Opener “Atrocity” gets things rolling, and if you hadn’t heard the prior EP, it’s immediately apparent that these guys are more in line with the more beefy Grave sound of yore as opposed to the more obvious Entombed and Dismember worship (though there are still strains of both). The song’s killer, classic, pummeling canter and more down-tuned, thicker tones and gruffer vocals clearly imbue Grave’s debut Into the Grave. Follow up song, “Shallow Grave” has another early killer groove and 2 and a half minutes in, but this one imbues a little of Dismember’s “Casket Garden”,  so even when dipping away from the burlier Grave hues, it’s still rooted in a thicker more groovy, hefty sound.

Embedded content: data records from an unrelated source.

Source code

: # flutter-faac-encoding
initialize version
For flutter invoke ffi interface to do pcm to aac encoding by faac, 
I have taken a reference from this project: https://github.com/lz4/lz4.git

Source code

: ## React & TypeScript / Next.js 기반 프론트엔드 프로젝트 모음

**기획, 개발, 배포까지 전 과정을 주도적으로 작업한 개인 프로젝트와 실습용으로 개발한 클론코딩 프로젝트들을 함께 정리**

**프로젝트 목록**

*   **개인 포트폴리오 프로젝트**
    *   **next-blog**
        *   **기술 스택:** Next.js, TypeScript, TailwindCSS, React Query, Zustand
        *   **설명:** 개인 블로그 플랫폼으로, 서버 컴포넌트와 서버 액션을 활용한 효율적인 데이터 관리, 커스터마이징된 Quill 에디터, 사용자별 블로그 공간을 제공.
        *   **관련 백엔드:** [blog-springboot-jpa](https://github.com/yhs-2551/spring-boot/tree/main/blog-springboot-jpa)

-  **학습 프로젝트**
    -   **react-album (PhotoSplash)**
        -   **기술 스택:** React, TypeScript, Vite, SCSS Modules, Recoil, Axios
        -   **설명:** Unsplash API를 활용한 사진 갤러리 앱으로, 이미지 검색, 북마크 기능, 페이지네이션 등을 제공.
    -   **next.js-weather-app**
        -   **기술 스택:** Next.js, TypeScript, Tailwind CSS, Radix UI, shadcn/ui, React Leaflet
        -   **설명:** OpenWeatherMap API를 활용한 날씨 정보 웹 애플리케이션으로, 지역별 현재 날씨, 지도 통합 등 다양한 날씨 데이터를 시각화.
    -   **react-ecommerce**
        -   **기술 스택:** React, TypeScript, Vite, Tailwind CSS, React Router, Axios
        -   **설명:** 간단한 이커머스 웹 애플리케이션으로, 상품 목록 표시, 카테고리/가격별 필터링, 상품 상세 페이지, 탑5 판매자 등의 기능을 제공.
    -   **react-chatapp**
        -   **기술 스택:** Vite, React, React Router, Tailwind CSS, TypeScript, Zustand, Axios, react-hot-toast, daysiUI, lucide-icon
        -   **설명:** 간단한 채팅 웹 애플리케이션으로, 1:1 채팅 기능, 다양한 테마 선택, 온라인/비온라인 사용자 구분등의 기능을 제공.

“Battle” delivers a rare, more urgent wall of down-tuned Stockholm buzzing, mixed with a little Bolt Thrower warmongering (As does “The Warmachine” later, along with another killer gallop similar to the opener)) , before “B.T.K” delivers a super hefty mid paced bruiser. “It Was Meant to Die”, mixes a little speed with a little heft with good results, but man those slow, rumbling trundling riffs are where the band really shines, especially when they deliver one of those slow, one guitar riff starters that rattles your teeth (i.e. the 48 second mark of “The Shadow From the Ancient Tomb” or 50 second mark of thunderous moody closer “Rise From the Deep”).

SouthCoast has only released a hand full of albums in their young existence (Neptunian Sun, Poison Whiskey, In Pain), but In Pain is clearly their early flagship band as Entrails was for Dark Descent a decade ago. Let’s hope the band and the label can continue to grow into the same kind of power houses.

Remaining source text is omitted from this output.